El camino de la rentabilidad a 10 años, clave para decisiones
Los analistas coinciden en que la tendencia de la rentabilidad a 10 años determinará el destino a corto plazo de las criptomonedas. Si la rentabilidad se acerca al 4.5%, las condiciones financieras se endurecerán aún más, aumentando la presión sobre las criptomonedas de gran capitalización. El nivel actual del 4.39% ya está en una zona crítica.

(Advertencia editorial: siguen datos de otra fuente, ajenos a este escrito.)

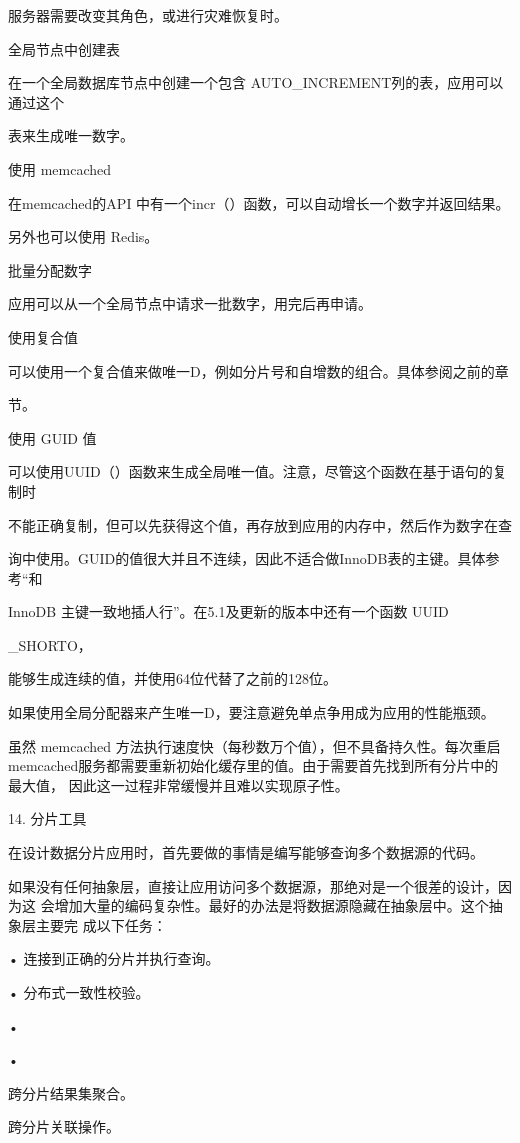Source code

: 服务器需要改变其角色，或进行灾难恢复时。

全局节点中创建表

在一个全局数据库节点中创建一个包含 AUTO\_INCREMENT列的表，应用可以通过这个

表来生成唯一数字。

使用 memcached

在memcached的API 中有一个incr（）函数，可以自动增长一个数字并返回结果。

另外也可以使用 Redis。

批量分配数字

应用可以从一个全局节点中请求一批数字，用完后再申请。

使用复合值

可以使用一个复合值来做唯一D，例如分片号和自增数的组合。具体参阅之前的章

节。

使用 GUID 值

可以使用UUID（）函数来生成全局唯一值。注意，尽管这个函数在基于语句的复制时

不能正确复制，但可以先获得这个值，再存放到应用的内存中，然后作为数字在查

询中使用。GUID的值很大并且不连续，因此不适合做InnoDB表的主键。具体参考“和

InnoDB 主键一致地插人行”。在5.1及更新的版本中还有一个函数 UUID

\_SHORTO，

能够生成连续的值，并使用64位代替了之前的128位。

如果使用全局分配器来产生唯一D，要注意避免单点争用成为应用的性能瓶颈。

虽然 memcached 方法执行速度快（每秒数万个值），但不具备持久性。每次重启
memcached服务都需要重新初始化缓存里的值。由于需要首先找到所有分片中的最大值，
因此这一过程非常缓慢并且难以实现原子性。

14. 分片工具

在设计数据分片应用时，首先要做的事情是编写能够查询多个数据源的代码。

如果没有任何抽象层，直接让应用访问多个数据源，那绝对是一个很差的设计，因为这
会增加大量的编码复杂性。最好的办法是将数据源隐藏在抽象层中。这个抽象层主要完
成以下任务：

• 连接到正确的分片并执行查询。

• 分布式一致性校验。

•

•

跨分片结果集聚合。

跨分片关联操作。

Cada aumento de un punto base (basis point) reducirá aún más la ventana de riesgo-retorno para los activos especulativos. Para los traders de criptomonedas, la rentabilidad a 10 años se ha convertido en el indicador macroeconómico más importante — más relevante que cualquier otro en la cadena o narrativa de altcoins.
Qué deben vigilar los inversores en criptomonedas
Actualmente, hay cinco “puntos de control” macroeconómicos que dominan la dirección del mercado de criptomonedas. Primero, la demanda en las subastas de bonos: una menor demanda podría impulsar aún más la rentabilidad. Segundo, el calendario de confirmación de Warsh: su postura determinará la próxima fase de endurecimiento monetario. Tercero, la tendencia del precio del petróleo: cualquier enfriamiento en el conflicto con Irán podría aliviar la presión inflacionaria y reducir la rentabilidad. Cuarto, los datos de empleo no agrícola: un debilitamiento del mercado laboral podría reabrir la expectativa de recortes de tasas. Quinto, la dinámica de flujo de fondos en los exchanges de Bitcoin: salidas continuas indican que, incluso bajo presión macro, los inversores a largo plazo mantienen una convicción firme. El mercado de criptomonedas se encuentra en un equilibrio cauteloso, y la próxima publicación de datos macro puede inclinar la balanza en cualquier dirección.
La conclusión es: una rentabilidad del 5% en los bonos del gobierno no es solo un número — es una fuerza de atracción que aleja fondos de los activos de riesgo. A menos que la Fed dé una señal creíble de “cambio de rumbo”, o que la inflación siga bajando cerca del 2%, las criptomonedas seguirán bajo presión macroeconómica. La resiliencia de Bitcoin en torno a los 78,145 dólares es impresionante, pero solo la resiliencia no provocará un rebote. El mercado necesita un catalizador macro, y en este momento, el mercado de bonos está marcando las reglas.